I have never had that happen zem, no. weird. She looks pretty and healthy.  She is like 6 weeks in flower? hm... keep us posted, i want to know what happens... She looks very green and healthy... mine lose that lovely green early..


----------



## zem (Apr 6, 2016)

Yeah Rose it might be slightly overfed. that pic was days ago. it is growing but i see both Delahaze and Critical outperforming it. i still have 5 Satori seeds, I think I might just try another female sometime but with all the strains at hand, i don't know where I can fit her. I have started Y-Griega and AfghanKushxYumboldt quite excited about those + Delahaze and my current Satori and my old williams wonder, I think I will start a Satori seed after I harvest this grow. I could not pop a single Trainwreck seed out of 4 seeds, still have one left but I am not hopeful


----------



## Hackerman (Apr 6, 2016)

Those are pretty close to one of my phenos. They start out just kind winding around the stem in a spiral. Then, they fatten up real real nice the last few weeks. 

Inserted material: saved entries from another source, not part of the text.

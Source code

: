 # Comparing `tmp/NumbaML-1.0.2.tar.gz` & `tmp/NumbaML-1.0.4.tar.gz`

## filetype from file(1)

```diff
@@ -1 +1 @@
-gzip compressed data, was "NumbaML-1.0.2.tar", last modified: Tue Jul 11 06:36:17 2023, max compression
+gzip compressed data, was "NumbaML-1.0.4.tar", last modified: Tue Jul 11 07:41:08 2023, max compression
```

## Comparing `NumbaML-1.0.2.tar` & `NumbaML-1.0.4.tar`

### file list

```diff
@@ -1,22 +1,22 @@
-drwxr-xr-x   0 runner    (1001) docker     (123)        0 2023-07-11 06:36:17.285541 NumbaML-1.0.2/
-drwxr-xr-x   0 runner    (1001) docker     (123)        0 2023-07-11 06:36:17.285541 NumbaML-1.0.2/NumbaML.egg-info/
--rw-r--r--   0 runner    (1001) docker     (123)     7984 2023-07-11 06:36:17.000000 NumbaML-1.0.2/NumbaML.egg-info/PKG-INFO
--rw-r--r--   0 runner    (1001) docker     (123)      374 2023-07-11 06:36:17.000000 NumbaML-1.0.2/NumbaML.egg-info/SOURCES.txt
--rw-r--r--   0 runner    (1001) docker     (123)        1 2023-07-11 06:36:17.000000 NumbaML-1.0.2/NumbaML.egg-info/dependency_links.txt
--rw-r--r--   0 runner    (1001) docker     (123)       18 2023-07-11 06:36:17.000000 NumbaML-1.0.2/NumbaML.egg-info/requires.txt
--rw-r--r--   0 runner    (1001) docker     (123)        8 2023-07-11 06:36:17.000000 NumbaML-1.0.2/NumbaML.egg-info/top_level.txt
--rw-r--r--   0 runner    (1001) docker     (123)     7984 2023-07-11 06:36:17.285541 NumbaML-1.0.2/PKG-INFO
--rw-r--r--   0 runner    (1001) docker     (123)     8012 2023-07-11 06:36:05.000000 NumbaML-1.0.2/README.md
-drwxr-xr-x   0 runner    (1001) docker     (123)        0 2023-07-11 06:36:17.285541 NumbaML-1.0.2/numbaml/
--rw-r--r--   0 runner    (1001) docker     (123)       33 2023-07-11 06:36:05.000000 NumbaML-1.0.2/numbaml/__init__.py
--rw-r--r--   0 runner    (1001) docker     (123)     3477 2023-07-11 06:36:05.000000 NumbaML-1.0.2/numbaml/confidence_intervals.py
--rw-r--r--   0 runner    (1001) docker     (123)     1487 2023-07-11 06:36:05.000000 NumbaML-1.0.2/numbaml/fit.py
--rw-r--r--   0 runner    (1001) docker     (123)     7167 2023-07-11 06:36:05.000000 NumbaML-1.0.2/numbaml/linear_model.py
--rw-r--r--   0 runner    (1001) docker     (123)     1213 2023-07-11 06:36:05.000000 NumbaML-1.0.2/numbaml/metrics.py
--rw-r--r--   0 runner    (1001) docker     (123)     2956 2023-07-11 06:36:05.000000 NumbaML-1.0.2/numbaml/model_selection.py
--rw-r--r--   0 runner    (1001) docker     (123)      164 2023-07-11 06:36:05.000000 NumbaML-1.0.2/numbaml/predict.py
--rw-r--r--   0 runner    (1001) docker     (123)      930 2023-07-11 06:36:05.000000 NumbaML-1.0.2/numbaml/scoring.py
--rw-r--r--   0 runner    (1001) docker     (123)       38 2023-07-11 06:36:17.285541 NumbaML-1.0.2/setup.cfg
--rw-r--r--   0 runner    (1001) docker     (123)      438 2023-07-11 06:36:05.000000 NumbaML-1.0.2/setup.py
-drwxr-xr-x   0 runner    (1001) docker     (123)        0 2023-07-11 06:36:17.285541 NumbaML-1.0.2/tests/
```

I am just guessing at this time but I'll bet I get 3 to 4 oz per plant with the cola being almost 2 oz.


----------



## stonedagain714 (Apr 17, 2016)

if i remember correctly,the last 3 or 4 weeks they picked up size.had 1 pheno yielded great,the other pheno yielded good but not as good as the other.only grew 2 packs out(rest were from clone)ive only had the 2 phenos. thats been couple years ago. finally caught his store open,and just started 10 about a week ago.ive never had less than 2 oz  from satori plant,that was on my very 1st grow.


----------



## The Hemp Goddess (Apr 17, 2016)

Hey stonedagain.  I also just got a pack of Satori as I found their shop open.  I am starting 5, so you are about 10 days ahead of me (LOL--haven't planted yet).  I often get 4 oz from Satori.  I am sure your tyield will increase as you get to know her better.


----------



## stonedagain714 (Apr 17, 2016)

hemp goddess,that was on my first grow about 5 or 6 years ago,ive done much better since then.buy the way you were the one that helped make the decision to go with satori on my first grow.thanx


----------



## The Hemp Goddess (Apr 18, 2016)

You are welcome.  I wonder sometimes how many people I have talked into trying Satori...has to be a lot.  It really is my favorite strain.

I think that you will find that she puts on a lot of weight this next month.  I have never found that the lower nute concentrations inhibited growth.  She is just more efficient in nutrient uptake and that is why she doesn't need as much.  She looks beautiful and happy, which is the most important thing.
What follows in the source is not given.